What the task requires: No pictures should appear in the copy; otherwise retype the entries exactly.

Records from a collection:
━━━━━━━━

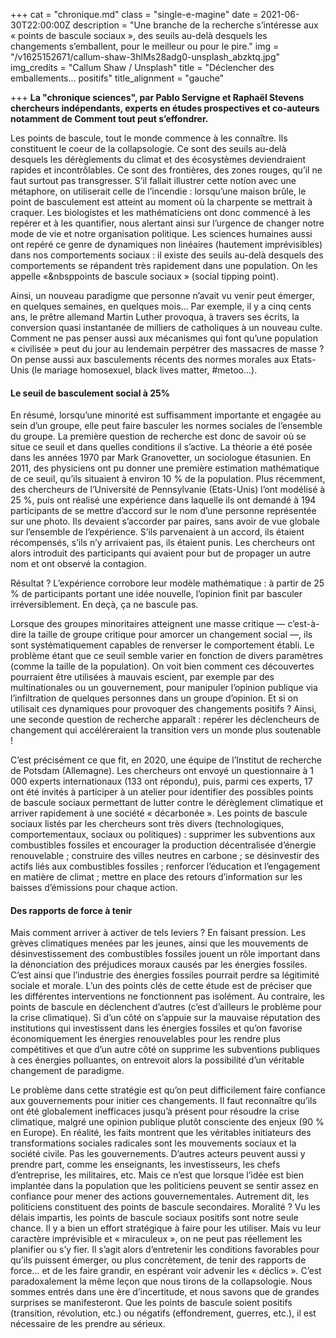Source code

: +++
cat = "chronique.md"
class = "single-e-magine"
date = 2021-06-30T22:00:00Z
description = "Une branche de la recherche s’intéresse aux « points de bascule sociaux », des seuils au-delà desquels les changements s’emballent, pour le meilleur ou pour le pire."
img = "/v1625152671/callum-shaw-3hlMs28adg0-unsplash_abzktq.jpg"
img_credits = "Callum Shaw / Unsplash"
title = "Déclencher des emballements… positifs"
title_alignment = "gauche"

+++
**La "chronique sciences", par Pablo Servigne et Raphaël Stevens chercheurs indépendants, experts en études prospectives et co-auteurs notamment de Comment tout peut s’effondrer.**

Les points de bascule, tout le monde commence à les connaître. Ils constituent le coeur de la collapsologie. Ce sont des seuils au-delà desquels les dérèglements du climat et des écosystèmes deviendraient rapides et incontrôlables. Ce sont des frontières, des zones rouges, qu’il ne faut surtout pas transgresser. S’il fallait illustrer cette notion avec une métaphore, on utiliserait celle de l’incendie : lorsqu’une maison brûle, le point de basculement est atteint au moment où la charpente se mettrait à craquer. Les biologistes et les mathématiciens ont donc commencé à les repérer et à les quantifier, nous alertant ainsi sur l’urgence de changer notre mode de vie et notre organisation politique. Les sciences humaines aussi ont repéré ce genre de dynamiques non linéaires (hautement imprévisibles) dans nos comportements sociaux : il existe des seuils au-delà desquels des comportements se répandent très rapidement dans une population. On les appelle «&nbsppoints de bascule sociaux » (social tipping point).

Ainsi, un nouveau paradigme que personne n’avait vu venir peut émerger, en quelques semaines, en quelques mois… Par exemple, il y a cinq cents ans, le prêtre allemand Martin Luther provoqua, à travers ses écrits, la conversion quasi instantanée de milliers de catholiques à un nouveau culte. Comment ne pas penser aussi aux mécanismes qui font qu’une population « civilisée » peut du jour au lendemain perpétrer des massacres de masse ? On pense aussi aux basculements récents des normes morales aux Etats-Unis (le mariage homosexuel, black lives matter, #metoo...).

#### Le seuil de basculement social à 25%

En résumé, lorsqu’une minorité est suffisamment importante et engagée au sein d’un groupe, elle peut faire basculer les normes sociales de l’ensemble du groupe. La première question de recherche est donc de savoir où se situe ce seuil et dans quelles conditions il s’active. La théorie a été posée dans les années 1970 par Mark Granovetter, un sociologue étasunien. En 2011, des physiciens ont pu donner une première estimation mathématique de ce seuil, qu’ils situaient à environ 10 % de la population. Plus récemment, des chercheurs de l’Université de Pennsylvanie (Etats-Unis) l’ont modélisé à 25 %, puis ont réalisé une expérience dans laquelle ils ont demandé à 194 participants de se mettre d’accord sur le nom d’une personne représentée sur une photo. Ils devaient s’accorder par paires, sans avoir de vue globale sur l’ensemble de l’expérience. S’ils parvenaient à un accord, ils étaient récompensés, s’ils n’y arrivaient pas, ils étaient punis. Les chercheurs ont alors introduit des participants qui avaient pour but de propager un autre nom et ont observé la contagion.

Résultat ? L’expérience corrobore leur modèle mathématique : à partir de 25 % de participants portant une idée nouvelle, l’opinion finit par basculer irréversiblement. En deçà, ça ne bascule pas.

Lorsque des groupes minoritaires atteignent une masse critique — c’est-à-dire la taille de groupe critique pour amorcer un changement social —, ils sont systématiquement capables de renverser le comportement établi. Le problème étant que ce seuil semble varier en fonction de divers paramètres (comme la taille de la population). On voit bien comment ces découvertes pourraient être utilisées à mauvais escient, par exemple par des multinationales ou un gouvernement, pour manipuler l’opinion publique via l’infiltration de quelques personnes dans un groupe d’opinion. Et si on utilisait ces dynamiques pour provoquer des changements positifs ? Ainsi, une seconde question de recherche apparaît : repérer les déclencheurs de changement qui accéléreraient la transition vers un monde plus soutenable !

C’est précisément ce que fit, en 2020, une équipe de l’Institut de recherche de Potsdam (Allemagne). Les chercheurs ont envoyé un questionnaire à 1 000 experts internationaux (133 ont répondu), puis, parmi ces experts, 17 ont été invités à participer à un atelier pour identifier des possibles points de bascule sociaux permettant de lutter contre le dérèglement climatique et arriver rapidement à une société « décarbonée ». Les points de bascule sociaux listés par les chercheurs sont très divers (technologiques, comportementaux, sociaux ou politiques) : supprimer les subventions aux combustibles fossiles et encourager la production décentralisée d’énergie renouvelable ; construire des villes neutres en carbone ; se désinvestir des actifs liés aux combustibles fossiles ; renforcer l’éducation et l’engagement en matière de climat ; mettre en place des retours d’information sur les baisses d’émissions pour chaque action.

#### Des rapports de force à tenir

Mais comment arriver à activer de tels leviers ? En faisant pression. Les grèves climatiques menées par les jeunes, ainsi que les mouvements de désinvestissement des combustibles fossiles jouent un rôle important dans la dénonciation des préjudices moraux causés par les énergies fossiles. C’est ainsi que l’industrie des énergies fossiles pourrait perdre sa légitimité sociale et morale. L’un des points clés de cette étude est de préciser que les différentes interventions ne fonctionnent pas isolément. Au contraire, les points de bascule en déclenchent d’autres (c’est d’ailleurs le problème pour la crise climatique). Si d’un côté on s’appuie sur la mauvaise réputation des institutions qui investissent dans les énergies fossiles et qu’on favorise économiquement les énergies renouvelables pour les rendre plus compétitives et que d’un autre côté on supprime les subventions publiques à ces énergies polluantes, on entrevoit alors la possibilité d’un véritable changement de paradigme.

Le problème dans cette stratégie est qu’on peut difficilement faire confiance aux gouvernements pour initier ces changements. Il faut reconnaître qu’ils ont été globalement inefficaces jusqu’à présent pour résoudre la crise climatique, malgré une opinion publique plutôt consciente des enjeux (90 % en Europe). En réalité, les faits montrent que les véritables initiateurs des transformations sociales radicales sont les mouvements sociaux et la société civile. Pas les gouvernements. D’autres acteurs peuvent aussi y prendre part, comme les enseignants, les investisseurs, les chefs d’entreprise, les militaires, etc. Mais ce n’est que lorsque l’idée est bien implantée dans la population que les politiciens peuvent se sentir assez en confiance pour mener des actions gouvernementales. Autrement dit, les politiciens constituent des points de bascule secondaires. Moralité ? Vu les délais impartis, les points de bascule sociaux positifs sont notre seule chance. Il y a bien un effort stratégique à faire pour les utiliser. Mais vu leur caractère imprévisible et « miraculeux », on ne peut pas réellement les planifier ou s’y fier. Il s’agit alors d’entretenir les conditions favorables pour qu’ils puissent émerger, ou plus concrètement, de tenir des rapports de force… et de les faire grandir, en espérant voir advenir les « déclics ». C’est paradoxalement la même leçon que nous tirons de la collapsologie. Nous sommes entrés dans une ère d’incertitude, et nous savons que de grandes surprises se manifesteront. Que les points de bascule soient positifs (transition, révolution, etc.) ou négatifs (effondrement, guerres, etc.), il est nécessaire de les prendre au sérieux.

━━━━━━━━

Reply:
Source code

: +++
cat = "chronique.md"
class = "single-e-magine"
date = 2021-06-30T22:00:00Z
description = "Une branche de la recherche s’intéresse aux « points de bascule sociaux », des seuils au-delà desquels les changements s’emballent, pour le meilleur ou pour le pire."
img = "/v1625152671/callum-shaw-3hlMs28adg0-unsplash_abzktq.jpg"
img_credits = "Callum Shaw / Unsplash"
title = "Déclencher des emballements… positifs"
title_alignment = "gauche"

+++
**La "chronique sciences", par Pablo Servigne et Raphaël Stevens chercheurs indépendants, experts en études prospectives et co-auteurs notamment de Comment tout peut s’effondrer.**

Les points de bascule, tout le monde commence à les connaître. Ils constituent le coeur de la collapsologie. Ce sont des seuils au-delà desquels les dérèglements du climat et des écosystèmes deviendraient rapides et incontrôlables. Ce sont des frontières, des zones rouges, qu’il ne faut surtout pas transgresser. S’il fallait illustrer cette notion avec une métaphore, on utiliserait celle de l’incendie : lorsqu’une maison brûle, le point de basculement est atteint au moment où la charpente se mettrait à craquer. Les biologistes et les mathématiciens ont donc commencé à les repérer et à les quantifier, nous alertant ainsi sur l’urgence de changer notre mode de vie et notre organisation politique. Les sciences humaines aussi ont repéré ce genre de dynamiques non linéaires (hautement imprévisibles) dans nos comportements sociaux : il existe des seuils au-delà desquels des comportements se répandent très rapidement dans une population. On les appelle «&nbsppoints de bascule sociaux » (social tipping point).

Ainsi, un nouveau paradigme que personne n’avait vu venir peut émerger, en quelques semaines, en quelques mois… Par exemple, il y a cinq cents ans, le prêtre allemand Martin Luther provoqua, à travers ses écrits, la conversion quasi instantanée de milliers de catholiques à un nouveau culte. Comment ne pas penser aussi aux mécanismes qui font qu’une population « civilisée » peut du jour au lendemain perpétrer des massacres de masse ? On pense aussi aux basculements récents des normes morales aux Etats-Unis (le mariage homosexuel, black lives matter, #metoo...).

#### Le seuil de basculement social à 25%

En résumé, lorsqu’une minorité est suffisamment importante et engagée au sein d’un groupe, elle peut faire basculer les normes sociales de l’ensemble du groupe. La première question de recherche est donc de savoir où se situe ce seuil et dans quelles conditions il s’active. La théorie a été posée dans les années 1970 par Mark Granovetter, un sociologue étasunien. En 2011, des physiciens ont pu donner une première estimation mathématique de ce seuil, qu’ils situaient à environ 10 % de la population. Plus récemment, des chercheurs de l’Université de Pennsylvanie (Etats-Unis) l’ont modélisé à 25 %, puis ont réalisé une expérience dans laquelle ils ont demandé à 194 participants de se mettre d’accord sur le nom d’une personne représentée sur une photo. Ils devaient s’accorder par paires, sans avoir de vue globale sur l’ensemble de l’expérience. S’ils parvenaient à un accord, ils étaient récompensés, s’ils n’y arrivaient pas, ils étaient punis. Les chercheurs ont alors introduit des participants qui avaient pour but de propager un autre nom et ont observé la contagion.

Résultat ? L’expérience corrobore leur modèle mathématique : à partir de 25 % de participants portant une idée nouvelle, l’opinion finit par basculer irréversiblement. En deçà, ça ne bascule pas.

Lorsque des groupes minoritaires atteignent une masse critique — c’est-à-dire la taille de groupe critique pour amorcer un changement social —, ils sont systématiquement capables de renverser le comportement établi. Le problème étant que ce seuil semble varier en fonction de divers paramètres (comme la taille de la population). On voit bien comment ces découvertes pourraient être utilisées à mauvais escient, par exemple par des multinationales ou un gouvernement, pour manipuler l’opinion publique via l’infiltration de quelques personnes dans un groupe d’opinion. Et si on utilisait ces dynamiques pour provoquer des changements positifs ? Ainsi, une seconde question de recherche apparaît : repérer les déclencheurs de changement qui accéléreraient la transition vers un monde plus soutenable !

C’est précisément ce que fit, en 2020, une équipe de l’Institut de recherche de Potsdam (Allemagne). Les chercheurs ont envoyé un questionnaire à 1 000 experts internationaux (133 ont répondu), puis, parmi ces experts, 17 ont été invités à participer à un atelier pour identifier des possibles points de bascule sociaux permettant de lutter contre le dérèglement climatique et arriver rapidement à une société « décarbonée ». Les points de bascule sociaux listés par les chercheurs sont très divers (technologiques, comportementaux, sociaux ou politiques) : supprimer les subventions aux combustibles fossiles et encourager la production décentralisée d’énergie renouvelable ; construire des villes neutres en carbone ; se désinvestir des actifs liés aux combustibles fossiles ; renforcer l’éducation et l’engagement en matière de climat ; mettre en place des retours d’information sur les baisses d’émissions pour chaque action.

#### Des rapports de force à tenir

Mais comment arriver à activer de tels leviers ? En faisant pression. Les grèves climatiques menées par les jeunes, ainsi que les mouvements de désinvestissement des combustibles fossiles jouent un rôle important dans la dénonciation des préjudices moraux causés par les énergies fossiles. C’est ainsi que l’industrie des énergies fossiles pourrait perdre sa légitimité sociale et morale. L’un des points clés de cette étude est de préciser que les différentes interventions ne fonctionnent pas isolément. Au contraire, les points de bascule en déclenchent d’autres (c’est d’ailleurs le problème pour la crise climatique). Si d’un côté on s’appuie sur la mauvaise réputation des institutions qui investissent dans les énergies fossiles et qu’on favorise économiquement les énergies renouvelables pour les rendre plus compétitives et que d’un autre côté on supprime les subventions publiques à ces énergies polluantes, on entrevoit alors la possibilité d’un véritable changement de paradigme.

Le problème dans cette stratégie est qu’on peut difficilement faire confiance aux gouvernements pour initier ces changements. Il faut reconnaître qu’ils ont été globalement inefficaces jusqu’à présent pour résoudre la crise climatique, malgré une opinion publique plutôt consciente des enjeux (90 % en Europe). En réalité, les faits montrent que les véritables initiateurs des transformations sociales radicales sont les mouvements sociaux et la société civile. Pas les gouvernements. D’autres acteurs peuvent aussi y prendre part, comme les enseignants, les investisseurs, les chefs d’entreprise, les militaires, etc. Mais ce n’est que lorsque l’idée est bien implantée dans la population que les politiciens peuvent se sentir assez en confiance pour mener des actions gouvernementales. Autrement dit, les politiciens constituent des points de bascule secondaires. Moralité ? Vu les délais impartis, les points de bascule sociaux positifs sont notre seule chance. Il y a bien un effort stratégique à faire pour les utiliser. Mais vu leur caractère imprévisible et « miraculeux », on ne peut pas réellement les planifier ou s’y fier. Il s’agit alors d’entretenir les conditions favorables pour qu’ils puissent émerger, ou plus concrètement, de tenir des rapports de force… et de les faire grandir, en espérant voir advenir les « déclics ». C’est paradoxalement la même leçon que nous tirons de la collapsologie. Nous sommes entrés dans une ère d’incertitude, et nous savons que de grandes surprises se manifesteront. Que les points de bascule soient positifs (transition, révolution, etc.) ou négatifs (effondrement, guerres, etc.), il est nécessaire de les prendre au sérieux.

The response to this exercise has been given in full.